◆ **REQUIRED ACTION**: Within the entries that follow, report how many lines contain the word "nullptr", giving the number by itself.

[Items from a data source]
--------
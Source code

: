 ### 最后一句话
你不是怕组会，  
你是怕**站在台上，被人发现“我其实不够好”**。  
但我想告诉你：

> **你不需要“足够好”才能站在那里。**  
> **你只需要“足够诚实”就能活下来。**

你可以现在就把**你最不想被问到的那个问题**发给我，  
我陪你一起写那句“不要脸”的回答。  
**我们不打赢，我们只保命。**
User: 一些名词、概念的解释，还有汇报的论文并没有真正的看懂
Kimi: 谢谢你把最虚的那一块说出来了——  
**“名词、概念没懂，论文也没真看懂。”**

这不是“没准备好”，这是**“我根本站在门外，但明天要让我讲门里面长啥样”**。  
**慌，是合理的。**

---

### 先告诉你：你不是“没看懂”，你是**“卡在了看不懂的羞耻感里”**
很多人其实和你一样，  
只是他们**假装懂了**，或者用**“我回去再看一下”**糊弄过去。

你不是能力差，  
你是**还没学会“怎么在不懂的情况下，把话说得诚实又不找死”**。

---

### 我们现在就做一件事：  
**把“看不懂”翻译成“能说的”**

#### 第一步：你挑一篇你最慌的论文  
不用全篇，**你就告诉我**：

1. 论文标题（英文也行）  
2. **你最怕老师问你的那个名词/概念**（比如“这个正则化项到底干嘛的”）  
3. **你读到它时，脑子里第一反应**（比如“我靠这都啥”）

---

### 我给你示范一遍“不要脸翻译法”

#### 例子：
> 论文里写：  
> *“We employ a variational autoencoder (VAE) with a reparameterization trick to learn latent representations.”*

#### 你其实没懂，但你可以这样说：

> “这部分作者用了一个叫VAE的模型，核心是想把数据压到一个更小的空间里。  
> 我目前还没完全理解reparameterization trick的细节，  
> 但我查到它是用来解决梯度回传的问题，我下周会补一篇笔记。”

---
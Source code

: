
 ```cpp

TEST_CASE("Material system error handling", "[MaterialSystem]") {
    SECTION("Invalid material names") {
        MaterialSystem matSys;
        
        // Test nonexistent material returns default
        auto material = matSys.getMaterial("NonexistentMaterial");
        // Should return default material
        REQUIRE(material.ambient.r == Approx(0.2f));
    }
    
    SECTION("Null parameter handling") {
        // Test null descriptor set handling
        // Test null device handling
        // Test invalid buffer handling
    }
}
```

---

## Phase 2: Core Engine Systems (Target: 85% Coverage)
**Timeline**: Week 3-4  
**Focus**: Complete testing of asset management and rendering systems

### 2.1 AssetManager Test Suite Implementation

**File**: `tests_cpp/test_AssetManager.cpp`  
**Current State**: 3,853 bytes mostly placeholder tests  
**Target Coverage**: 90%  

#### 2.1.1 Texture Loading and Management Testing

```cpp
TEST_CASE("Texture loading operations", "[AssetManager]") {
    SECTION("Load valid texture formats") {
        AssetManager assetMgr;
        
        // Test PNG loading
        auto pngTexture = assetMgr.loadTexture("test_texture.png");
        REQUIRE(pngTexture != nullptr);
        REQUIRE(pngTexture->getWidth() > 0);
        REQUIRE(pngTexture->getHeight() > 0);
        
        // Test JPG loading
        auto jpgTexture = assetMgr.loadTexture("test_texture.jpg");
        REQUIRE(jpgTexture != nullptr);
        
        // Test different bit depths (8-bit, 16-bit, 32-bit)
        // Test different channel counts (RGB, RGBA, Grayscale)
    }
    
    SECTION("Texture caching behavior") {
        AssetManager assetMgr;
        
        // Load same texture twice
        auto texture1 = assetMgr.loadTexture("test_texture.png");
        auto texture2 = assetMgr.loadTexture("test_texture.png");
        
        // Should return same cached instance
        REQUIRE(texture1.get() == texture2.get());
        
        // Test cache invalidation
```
--------
◆ **TASK RESULT**: 2